EXERCISE DATA.
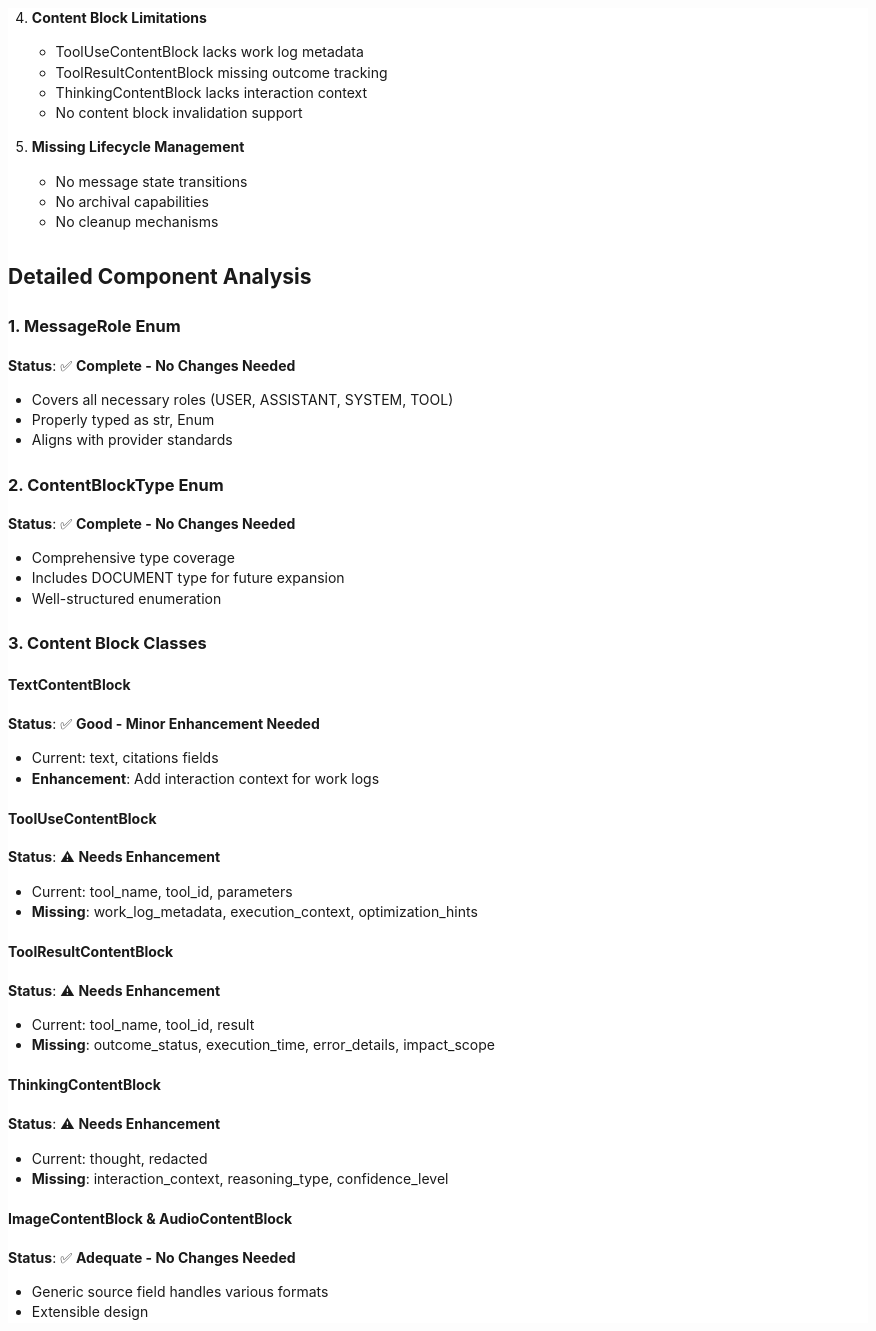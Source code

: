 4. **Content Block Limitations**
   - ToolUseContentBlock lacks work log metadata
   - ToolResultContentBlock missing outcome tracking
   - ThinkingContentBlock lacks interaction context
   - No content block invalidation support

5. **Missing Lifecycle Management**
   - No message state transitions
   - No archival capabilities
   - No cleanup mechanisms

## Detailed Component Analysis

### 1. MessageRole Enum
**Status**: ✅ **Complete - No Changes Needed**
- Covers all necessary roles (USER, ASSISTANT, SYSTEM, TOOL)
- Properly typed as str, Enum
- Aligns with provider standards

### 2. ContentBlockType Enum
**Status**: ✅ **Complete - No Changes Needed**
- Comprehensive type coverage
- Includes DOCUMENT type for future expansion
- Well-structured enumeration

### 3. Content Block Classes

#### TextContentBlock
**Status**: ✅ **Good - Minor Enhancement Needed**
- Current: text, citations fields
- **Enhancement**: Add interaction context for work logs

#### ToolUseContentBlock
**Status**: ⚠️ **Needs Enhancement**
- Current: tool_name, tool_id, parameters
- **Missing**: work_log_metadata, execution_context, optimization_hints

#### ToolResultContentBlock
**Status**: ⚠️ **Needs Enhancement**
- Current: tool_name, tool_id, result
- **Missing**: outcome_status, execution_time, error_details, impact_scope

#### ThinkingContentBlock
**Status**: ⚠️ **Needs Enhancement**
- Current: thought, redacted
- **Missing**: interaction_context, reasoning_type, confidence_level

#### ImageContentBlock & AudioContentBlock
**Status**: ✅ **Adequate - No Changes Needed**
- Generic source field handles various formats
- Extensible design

WHAT YOU ARE ASKED TO DO.
Starting with the first line of the material above and ending with the line that holds "work_log_metadata, execution_context, optimization_hints", write out those lines exactly, without pictures.

RESULT BELOW.
Source code

: 4. **Content Block Limitations**
   - ToolUseContentBlock lacks work log metadata
   - ToolResultContentBlock missing outcome tracking
   - ThinkingContentBlock lacks interaction context
   - No content block invalidation support

5. **Missing Lifecycle Management**
   - No message state transitions
   - No archival capabilities
   - No cleanup mechanisms

## Detailed Component Analysis

### 1. MessageRole Enum
**Status**: ✅ **Complete - No Changes Needed**
- Covers all necessary roles (USER, ASSISTANT, SYSTEM, TOOL)
- Properly typed as str, Enum
- Aligns with provider standards

### 2. ContentBlockType Enum
**Status**: ✅ **Complete - No Changes Needed**
- Comprehensive type coverage
- Includes DOCUMENT type for future expansion
- Well-structured enumeration

### 3. Content Block Classes

#### TextContentBlock
**Status**: ✅ **Good - Minor Enhancement Needed**
- Current: text, citations fields
- **Enhancement**: Add interaction context for work logs

#### ToolUseContentBlock
**Status**: ⚠️ **Needs Enhancement**
- Current: tool_name, tool_id, parameters
- **Missing**: work_log_metadata, execution_context, optimization_hints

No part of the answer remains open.